▸ **What this task involves**:
Every line in the records below between the one holding "participants' attributed explanations." and the one holding "not silently harmonized.", inclusive, is to be set down exactly; all other lines are to be left out.

Provided records START

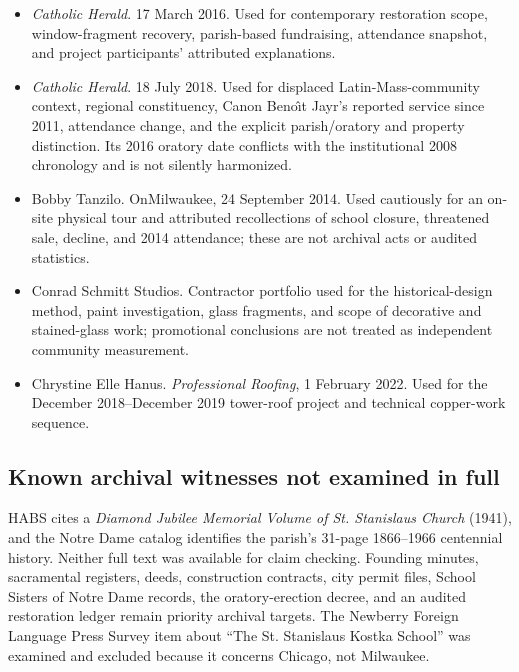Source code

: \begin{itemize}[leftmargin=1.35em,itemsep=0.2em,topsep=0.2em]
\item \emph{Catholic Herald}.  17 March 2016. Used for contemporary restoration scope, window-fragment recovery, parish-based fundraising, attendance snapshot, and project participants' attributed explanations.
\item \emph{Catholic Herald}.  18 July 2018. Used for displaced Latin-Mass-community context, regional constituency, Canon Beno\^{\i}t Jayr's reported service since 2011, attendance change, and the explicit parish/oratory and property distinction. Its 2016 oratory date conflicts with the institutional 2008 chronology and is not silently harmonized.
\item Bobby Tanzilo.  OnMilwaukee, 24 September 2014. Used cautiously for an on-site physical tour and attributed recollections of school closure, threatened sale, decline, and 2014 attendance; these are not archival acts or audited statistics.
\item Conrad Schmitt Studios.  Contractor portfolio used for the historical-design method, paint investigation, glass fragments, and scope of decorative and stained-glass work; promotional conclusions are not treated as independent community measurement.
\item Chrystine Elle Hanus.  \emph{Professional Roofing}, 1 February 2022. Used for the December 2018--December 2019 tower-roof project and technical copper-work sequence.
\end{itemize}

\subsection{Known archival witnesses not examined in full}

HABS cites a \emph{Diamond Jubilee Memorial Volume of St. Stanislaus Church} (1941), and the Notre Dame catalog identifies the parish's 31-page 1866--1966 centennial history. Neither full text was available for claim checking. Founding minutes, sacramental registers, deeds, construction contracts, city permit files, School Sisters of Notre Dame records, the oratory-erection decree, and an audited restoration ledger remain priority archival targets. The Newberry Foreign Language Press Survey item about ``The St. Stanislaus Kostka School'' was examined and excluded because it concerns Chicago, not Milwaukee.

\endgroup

Provided records END
Provided records START

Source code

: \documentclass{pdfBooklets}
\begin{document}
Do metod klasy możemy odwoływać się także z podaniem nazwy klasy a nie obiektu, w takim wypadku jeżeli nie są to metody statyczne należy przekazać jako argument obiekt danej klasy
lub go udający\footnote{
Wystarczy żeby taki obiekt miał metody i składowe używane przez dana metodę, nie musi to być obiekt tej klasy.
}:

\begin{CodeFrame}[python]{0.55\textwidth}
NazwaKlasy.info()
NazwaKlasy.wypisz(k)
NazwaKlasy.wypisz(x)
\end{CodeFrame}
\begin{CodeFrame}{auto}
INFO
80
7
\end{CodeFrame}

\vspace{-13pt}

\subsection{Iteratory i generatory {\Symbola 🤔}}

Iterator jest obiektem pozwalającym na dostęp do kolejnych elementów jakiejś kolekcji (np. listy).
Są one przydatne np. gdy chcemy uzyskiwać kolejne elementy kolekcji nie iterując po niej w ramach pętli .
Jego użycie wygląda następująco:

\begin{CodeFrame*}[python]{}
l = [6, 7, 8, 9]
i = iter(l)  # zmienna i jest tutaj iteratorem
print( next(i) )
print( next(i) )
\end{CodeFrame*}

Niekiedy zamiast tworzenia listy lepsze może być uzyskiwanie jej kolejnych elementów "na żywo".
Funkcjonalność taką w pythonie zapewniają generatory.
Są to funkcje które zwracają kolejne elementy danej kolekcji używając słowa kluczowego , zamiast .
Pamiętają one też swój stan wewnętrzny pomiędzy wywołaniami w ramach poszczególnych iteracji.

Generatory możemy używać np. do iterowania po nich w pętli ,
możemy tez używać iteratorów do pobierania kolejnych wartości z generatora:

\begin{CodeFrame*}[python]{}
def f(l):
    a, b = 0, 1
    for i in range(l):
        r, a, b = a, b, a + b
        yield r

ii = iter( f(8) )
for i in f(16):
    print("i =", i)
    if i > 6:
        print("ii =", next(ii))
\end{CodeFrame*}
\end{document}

Provided records END

▸ **Problem solution**:
\item \emph{Catholic Herald}.  17 March 2016. Used for contemporary restoration scope, window-fragment recovery, parish-based fundraising, attendance snapshot, and project participants' attributed explanations.
\item \emph{Catholic Herald}.  18 July 2018. Used for displaced Latin-Mass-community context, regional constituency, Canon Beno\^{\i}t Jayr's reported service since 2011, attendance change, and the explicit parish/oratory and property distinction. Its 2016 oratory date conflicts with the institutional 2008 chronology and is not silently harmonized.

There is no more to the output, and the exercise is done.